WORK TO COMPLETE> Starting at the line that contains "1. Soften butter, then" in the listing below, write out every line word for word until you have written the line that contains "client get computer".
[[ PROVIDED RECORDS open ]]
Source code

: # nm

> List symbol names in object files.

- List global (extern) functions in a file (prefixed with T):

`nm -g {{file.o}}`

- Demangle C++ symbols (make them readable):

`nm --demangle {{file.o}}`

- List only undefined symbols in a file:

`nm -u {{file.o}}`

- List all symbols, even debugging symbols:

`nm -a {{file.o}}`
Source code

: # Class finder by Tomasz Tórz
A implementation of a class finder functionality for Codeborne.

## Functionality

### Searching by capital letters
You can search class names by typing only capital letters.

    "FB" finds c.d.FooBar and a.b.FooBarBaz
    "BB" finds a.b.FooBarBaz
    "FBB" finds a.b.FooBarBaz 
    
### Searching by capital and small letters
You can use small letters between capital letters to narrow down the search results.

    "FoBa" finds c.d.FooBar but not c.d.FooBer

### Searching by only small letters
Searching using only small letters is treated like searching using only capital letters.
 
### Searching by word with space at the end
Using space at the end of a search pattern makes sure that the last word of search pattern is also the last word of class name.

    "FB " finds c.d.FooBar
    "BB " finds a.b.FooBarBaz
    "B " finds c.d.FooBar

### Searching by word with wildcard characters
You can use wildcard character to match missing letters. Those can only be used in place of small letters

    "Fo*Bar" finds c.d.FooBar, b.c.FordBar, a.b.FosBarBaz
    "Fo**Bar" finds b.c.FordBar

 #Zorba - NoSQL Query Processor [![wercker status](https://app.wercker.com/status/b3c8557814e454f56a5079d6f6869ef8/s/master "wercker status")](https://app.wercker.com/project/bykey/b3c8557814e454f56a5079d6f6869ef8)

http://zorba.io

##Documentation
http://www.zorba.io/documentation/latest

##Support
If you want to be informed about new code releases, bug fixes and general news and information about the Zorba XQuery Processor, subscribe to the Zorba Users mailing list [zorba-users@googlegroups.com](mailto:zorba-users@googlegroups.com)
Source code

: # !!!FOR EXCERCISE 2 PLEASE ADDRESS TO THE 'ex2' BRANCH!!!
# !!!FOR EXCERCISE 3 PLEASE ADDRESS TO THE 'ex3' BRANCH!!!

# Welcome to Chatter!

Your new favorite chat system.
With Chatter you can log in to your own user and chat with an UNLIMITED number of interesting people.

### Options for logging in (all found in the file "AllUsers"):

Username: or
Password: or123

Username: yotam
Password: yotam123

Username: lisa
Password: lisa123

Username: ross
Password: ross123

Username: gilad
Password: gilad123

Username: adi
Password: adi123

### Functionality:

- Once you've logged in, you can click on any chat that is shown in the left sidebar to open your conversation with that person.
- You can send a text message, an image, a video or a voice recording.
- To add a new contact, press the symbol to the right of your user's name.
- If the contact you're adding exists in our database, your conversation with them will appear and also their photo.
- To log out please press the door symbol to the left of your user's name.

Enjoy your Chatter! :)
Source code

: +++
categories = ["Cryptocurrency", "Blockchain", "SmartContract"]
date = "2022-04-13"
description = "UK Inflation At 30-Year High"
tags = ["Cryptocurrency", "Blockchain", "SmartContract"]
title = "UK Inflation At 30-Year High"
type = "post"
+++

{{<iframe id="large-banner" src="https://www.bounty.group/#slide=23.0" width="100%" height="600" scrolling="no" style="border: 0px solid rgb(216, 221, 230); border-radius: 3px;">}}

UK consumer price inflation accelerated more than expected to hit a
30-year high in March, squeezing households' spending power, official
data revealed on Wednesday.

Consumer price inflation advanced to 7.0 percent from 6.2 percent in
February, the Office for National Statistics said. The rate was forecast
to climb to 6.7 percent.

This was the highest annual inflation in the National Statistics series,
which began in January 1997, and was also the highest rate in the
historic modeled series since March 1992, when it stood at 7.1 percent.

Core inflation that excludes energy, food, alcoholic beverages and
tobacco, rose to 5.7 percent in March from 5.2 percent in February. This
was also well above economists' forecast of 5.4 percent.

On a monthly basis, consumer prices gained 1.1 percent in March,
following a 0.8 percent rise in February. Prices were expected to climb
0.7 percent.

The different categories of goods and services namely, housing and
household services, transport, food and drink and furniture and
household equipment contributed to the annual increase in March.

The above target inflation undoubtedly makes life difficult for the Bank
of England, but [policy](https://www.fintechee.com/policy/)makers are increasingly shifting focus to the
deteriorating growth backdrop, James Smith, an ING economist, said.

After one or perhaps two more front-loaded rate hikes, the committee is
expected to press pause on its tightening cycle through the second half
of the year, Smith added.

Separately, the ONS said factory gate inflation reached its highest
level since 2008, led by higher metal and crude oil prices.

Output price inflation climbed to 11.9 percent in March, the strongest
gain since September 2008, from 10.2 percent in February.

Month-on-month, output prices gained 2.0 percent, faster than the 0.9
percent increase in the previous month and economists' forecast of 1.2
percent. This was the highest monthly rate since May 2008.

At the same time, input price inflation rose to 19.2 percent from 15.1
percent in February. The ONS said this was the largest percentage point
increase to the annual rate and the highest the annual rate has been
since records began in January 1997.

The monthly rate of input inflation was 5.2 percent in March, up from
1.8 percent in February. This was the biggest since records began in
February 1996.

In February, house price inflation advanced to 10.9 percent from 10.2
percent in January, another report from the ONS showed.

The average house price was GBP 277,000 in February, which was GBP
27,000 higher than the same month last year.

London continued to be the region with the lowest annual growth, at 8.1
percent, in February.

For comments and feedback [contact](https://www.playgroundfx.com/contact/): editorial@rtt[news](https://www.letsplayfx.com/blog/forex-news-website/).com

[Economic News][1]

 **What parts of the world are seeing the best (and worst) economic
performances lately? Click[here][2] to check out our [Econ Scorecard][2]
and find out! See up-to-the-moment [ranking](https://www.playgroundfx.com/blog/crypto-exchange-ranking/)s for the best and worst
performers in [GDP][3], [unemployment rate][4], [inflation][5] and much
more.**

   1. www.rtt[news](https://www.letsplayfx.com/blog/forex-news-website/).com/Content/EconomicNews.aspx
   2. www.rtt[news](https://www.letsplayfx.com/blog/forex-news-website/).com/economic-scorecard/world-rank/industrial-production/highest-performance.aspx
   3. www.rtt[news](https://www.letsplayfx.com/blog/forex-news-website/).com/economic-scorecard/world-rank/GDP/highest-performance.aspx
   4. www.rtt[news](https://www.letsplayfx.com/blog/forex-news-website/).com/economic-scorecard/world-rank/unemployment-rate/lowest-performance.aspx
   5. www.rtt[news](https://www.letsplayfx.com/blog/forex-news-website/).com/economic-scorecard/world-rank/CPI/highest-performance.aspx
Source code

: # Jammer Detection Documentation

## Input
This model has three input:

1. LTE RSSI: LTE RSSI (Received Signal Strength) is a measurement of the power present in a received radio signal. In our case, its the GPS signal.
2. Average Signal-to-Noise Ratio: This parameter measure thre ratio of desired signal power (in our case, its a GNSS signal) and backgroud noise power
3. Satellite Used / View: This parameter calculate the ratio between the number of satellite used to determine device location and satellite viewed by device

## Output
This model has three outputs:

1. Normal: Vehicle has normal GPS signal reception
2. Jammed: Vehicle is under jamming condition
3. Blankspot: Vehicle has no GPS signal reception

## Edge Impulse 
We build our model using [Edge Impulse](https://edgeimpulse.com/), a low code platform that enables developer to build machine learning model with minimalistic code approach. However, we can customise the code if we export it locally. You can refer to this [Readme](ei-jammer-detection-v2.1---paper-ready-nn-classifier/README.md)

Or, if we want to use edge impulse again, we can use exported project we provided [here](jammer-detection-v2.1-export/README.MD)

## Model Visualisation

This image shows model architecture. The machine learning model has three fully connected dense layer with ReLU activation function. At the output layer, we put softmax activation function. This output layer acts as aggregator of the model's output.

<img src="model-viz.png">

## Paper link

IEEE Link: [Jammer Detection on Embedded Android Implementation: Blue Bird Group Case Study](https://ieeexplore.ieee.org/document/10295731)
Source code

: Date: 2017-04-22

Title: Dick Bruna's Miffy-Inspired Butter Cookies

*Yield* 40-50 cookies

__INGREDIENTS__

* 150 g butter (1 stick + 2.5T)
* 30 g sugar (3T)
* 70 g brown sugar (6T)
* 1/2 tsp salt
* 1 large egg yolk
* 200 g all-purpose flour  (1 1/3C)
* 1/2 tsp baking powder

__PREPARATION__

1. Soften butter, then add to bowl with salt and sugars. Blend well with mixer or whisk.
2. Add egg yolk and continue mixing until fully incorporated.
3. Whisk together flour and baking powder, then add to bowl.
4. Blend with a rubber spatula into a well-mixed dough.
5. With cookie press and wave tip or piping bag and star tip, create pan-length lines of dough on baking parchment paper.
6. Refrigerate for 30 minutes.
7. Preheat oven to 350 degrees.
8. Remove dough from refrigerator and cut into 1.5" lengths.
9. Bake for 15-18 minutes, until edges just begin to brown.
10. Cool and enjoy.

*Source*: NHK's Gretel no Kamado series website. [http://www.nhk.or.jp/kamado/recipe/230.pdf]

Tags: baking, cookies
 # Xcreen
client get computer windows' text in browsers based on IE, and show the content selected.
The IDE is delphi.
[[ PROVIDED RECORDS closed ]]
REPLY TO THE EXERCISE>
1. Soften butter, then add to bowl with salt and sugars. Blend well with mixer or whisk.
2. Add egg yolk and continue mixing until fully incorporated.
3. Whisk together flour and baking powder, then add to bowl.
4. Blend with a rubber spatula into a well-mixed dough.
5. With cookie press and wave tip or piping bag and star tip, create pan-length lines of dough on baking parchment paper.
6. Refrigerate for 30 minutes.
7. Preheat oven to 350 degrees.
8. Remove dough from refrigerator and cut into 1.5" lengths.
9. Bake for 15-18 minutes, until edges just begin to brown.
10. Cool and enjoy.

*Source*: NHK's Gretel no Kamado series website. [http://www.nhk.or.jp/kamado/recipe/230.pdf]

Tags: baking, cookies
 # Xcreen
client get computer windows' text in browsers based on IE, and show the content selected.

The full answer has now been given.